Data items:
━━━━━━━━━━━━━━━━
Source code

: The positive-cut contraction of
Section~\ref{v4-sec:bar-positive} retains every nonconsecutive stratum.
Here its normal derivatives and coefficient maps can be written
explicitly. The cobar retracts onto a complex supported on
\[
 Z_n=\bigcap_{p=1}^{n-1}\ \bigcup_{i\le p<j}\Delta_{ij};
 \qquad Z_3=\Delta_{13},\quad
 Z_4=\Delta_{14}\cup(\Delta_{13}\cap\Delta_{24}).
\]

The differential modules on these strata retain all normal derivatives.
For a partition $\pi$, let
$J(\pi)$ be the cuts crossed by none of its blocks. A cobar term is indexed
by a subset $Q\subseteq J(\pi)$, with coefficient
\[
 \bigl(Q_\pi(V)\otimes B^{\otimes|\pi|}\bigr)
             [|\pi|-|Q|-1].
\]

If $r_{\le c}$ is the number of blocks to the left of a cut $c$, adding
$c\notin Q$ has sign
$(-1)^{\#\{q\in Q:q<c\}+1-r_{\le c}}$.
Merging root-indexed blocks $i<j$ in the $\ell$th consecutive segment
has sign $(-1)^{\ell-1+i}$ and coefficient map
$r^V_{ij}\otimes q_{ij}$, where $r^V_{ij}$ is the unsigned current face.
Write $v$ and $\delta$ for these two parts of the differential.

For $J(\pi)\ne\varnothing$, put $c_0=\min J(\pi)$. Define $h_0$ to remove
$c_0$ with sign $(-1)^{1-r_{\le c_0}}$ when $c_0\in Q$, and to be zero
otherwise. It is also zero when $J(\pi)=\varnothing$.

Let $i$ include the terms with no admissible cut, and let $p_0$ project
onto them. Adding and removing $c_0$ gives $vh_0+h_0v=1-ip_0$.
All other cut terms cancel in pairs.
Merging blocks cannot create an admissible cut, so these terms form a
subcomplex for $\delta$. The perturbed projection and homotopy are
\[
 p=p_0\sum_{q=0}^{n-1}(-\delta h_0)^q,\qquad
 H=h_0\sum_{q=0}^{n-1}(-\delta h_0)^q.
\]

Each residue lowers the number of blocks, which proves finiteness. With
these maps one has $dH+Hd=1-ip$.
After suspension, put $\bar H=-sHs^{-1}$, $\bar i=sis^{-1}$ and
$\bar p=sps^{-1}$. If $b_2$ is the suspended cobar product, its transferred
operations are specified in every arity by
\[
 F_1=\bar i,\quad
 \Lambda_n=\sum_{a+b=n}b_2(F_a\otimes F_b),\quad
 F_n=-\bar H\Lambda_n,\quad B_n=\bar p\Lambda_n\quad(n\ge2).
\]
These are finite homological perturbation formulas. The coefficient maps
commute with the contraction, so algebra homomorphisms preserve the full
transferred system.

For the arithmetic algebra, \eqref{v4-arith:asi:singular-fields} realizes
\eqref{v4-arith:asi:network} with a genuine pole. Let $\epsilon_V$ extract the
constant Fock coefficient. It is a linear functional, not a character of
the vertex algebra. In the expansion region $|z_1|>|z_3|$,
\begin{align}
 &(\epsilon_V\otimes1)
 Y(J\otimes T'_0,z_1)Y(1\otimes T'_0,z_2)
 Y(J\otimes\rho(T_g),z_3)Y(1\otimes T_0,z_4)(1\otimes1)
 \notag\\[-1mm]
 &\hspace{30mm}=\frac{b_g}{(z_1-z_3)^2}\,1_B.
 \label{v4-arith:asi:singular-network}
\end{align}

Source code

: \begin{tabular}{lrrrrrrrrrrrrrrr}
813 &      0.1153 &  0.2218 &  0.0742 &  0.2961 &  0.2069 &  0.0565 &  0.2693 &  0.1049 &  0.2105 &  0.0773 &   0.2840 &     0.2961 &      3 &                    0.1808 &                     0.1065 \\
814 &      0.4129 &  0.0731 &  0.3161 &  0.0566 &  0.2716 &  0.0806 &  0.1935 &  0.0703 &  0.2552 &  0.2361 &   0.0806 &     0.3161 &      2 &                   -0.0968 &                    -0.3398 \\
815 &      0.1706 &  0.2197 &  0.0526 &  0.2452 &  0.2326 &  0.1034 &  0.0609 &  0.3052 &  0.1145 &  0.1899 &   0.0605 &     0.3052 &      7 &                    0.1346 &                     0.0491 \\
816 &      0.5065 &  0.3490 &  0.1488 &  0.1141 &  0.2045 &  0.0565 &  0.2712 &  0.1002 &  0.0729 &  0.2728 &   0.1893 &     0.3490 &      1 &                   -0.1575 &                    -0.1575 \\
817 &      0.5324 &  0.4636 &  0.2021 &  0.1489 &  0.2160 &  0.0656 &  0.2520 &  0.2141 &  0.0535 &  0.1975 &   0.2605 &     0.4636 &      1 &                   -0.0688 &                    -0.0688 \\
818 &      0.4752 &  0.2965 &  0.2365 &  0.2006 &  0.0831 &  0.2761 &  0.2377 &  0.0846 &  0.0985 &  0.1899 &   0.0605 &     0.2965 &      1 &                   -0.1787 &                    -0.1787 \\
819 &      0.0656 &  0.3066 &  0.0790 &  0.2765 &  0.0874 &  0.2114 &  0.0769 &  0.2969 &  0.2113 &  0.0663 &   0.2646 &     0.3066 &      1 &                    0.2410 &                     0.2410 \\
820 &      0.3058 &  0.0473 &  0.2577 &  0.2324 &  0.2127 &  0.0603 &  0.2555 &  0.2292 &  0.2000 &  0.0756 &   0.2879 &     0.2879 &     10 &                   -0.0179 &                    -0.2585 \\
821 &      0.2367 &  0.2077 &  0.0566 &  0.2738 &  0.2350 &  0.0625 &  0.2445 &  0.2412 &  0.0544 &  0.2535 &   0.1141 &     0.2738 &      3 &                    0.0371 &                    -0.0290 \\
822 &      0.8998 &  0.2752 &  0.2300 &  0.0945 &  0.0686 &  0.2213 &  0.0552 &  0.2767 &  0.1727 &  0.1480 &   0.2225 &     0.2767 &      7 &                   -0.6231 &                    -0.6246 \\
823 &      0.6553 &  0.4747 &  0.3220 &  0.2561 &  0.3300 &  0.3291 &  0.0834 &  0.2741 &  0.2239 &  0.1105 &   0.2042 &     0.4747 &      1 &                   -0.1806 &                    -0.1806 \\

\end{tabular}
━━━━━━━━━━━━━━━━
Work order: Of the records above, copy each line that includes "zero".

Solution for this problem:
$c_0$ with sign $(-1)^{1-r_{\le c_0}}$ when $c_0\in Q$, and to be zero
otherwise. It is also zero when $J(\pi)=\varnothing$.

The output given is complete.